• [PROVIDED ENTRIES]
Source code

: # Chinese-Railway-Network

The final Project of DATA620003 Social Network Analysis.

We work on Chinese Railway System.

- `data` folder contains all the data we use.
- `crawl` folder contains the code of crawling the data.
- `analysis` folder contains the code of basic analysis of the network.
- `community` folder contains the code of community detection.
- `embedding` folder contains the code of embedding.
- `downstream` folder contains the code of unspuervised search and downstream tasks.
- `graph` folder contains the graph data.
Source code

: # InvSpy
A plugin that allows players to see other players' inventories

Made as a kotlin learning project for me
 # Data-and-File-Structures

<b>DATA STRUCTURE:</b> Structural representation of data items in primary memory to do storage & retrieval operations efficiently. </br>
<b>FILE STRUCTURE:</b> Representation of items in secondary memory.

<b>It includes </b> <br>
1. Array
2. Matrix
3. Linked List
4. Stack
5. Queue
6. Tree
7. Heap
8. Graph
==
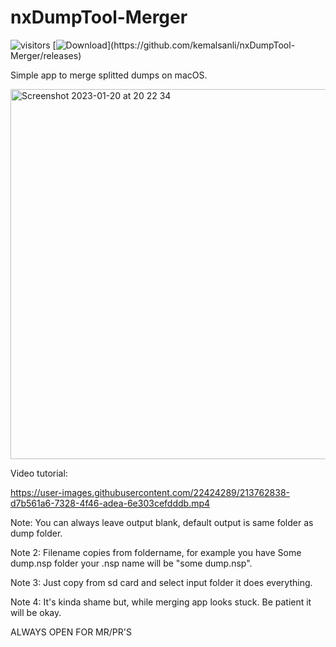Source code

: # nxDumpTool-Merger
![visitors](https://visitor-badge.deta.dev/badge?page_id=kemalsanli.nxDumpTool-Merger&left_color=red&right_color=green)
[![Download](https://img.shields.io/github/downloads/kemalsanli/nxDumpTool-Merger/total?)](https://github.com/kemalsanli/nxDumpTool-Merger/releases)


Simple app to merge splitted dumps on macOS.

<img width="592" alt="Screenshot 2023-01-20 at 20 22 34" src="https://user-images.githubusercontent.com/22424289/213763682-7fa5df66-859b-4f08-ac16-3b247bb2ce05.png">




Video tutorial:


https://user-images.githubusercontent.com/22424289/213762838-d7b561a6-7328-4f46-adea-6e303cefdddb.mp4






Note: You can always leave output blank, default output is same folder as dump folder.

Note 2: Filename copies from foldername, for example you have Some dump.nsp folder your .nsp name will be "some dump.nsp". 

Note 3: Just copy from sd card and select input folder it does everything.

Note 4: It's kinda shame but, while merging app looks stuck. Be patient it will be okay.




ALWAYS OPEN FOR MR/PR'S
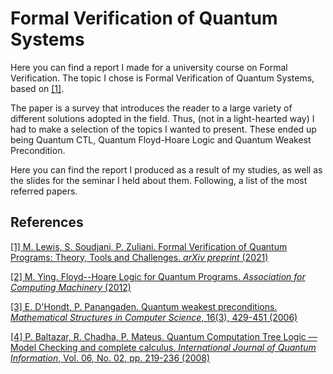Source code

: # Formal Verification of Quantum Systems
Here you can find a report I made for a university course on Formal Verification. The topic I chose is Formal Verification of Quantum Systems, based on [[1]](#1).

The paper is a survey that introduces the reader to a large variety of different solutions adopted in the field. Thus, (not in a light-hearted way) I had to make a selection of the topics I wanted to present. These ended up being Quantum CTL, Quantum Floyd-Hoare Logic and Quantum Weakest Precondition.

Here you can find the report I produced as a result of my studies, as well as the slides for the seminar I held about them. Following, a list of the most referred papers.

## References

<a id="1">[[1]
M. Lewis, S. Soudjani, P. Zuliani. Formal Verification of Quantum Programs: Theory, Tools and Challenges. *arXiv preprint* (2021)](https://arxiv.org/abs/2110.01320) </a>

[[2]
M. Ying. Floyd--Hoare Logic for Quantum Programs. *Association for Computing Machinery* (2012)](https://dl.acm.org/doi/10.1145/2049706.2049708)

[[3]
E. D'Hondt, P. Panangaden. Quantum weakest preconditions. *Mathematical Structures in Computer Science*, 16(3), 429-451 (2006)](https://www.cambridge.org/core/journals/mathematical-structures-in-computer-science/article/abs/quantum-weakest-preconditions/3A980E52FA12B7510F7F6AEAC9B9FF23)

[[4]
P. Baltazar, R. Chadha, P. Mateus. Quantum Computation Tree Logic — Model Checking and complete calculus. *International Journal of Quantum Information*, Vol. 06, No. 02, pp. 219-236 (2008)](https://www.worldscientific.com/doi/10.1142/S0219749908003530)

• [ASSIGNED TASK] "Note 3: Just" marks the first line to copy, and "The paper is" marks the last. Repeat that stretch above exactly, with no pictures.

• [RESULT OF THE EXERCISE]
Note 3: Just copy from sd card and select input folder it does everything.

Note 4: It's kinda shame but, while merging app looks stuck. Be patient it will be okay.




ALWAYS OPEN FOR MR/PR'S
Source code

: # Formal Verification of Quantum Systems
Here you can find a report I made for a university course on Formal Verification. The topic I chose is Formal Verification of Quantum Systems, based on [[1]](#1).

The paper is a survey that introduces the reader to a large variety of different solutions adopted in the field. Thus, (not in a light-hearted way) I had to make a selection of the topics I wanted to present. These ended up being Quantum CTL, Quantum Floyd-Hoare Logic and Quantum Weakest Precondition.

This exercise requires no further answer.